Nonostante tutto questo sfoggio di muscoli, di fatto Israele continua a operare in territorio siriano con vere e proprie azioni di guerra, lanciando missili contro le postazioni siriane proprio nel Golan, senza che la Siria abbia ancora osato dare seguito agli avvertimenti a proposito dell’uso della forza per riavere le Alture. 

Il ministro degli Esteri russo, Sergei Lavrov, ha affermato che il confine meridionale del Paese, a ridosso di Israele, dovrebbe essere presidiato solo dai militari siriani. Ciò è stato percepito come un indizio che la Russia sia incline ad accettare la richiesta di Israele di allontanare le forze iraniane e le milizie sciite ad essa alleate (cioè Hezbollah) dal confine Israele-Siria. In realtà, Netanyahu ha ribadito la richiesta che le milizie iraniane debbano abbandonare l’intero territorio siriano. 

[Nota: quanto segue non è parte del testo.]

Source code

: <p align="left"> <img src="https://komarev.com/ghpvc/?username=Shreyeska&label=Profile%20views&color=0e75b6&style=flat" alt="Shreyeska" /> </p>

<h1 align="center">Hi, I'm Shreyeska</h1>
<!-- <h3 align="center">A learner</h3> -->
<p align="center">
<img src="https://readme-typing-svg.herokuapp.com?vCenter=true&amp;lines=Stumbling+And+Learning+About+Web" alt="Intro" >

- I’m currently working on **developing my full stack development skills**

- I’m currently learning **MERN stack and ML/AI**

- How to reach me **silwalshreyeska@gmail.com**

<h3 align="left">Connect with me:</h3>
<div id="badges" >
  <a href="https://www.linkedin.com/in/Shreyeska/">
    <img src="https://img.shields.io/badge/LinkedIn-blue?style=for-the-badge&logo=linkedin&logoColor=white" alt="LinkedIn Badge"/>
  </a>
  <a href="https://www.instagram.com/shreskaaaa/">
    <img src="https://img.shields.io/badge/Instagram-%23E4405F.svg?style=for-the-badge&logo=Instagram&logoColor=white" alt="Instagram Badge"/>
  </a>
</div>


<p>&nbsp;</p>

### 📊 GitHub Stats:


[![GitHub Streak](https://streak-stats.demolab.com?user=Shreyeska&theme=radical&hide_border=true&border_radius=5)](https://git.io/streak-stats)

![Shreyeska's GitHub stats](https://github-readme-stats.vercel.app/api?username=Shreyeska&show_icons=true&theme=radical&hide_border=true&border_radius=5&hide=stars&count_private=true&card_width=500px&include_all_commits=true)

La chiave di lettura risulta quindi la seguente: l’offerta russa potrebbe essere accettabile da Israele, specie se Damasco acconsentisse all’occupazione israeliana del Golan, secondo le pretese di annessione di Tel Aviv. Eventualità decisamente irrealizzabile. 

In termini più accettabili, la Siria potrebbe impegnarsi a non attaccare Israele, eventualità che in ogni caso, nelle attuali condizioni, sarebbe un vero e proprio suicidio. A questo punto, sembra che Tel Aviv abbia intenzione di giocare sul tempo, mantenendo la presenza militare nel Golan per fare in modo che tale iniziativa porti come conseguenza l’accettazione dell’occupazione. In questo quadro, il presidente siriano potrebbe accettare di aprire un negoziato, se non altro per porre termine allo scontro fra Iran e Israele che sta devastando la Siria, per un confine che a tutti gli effetti non esiste.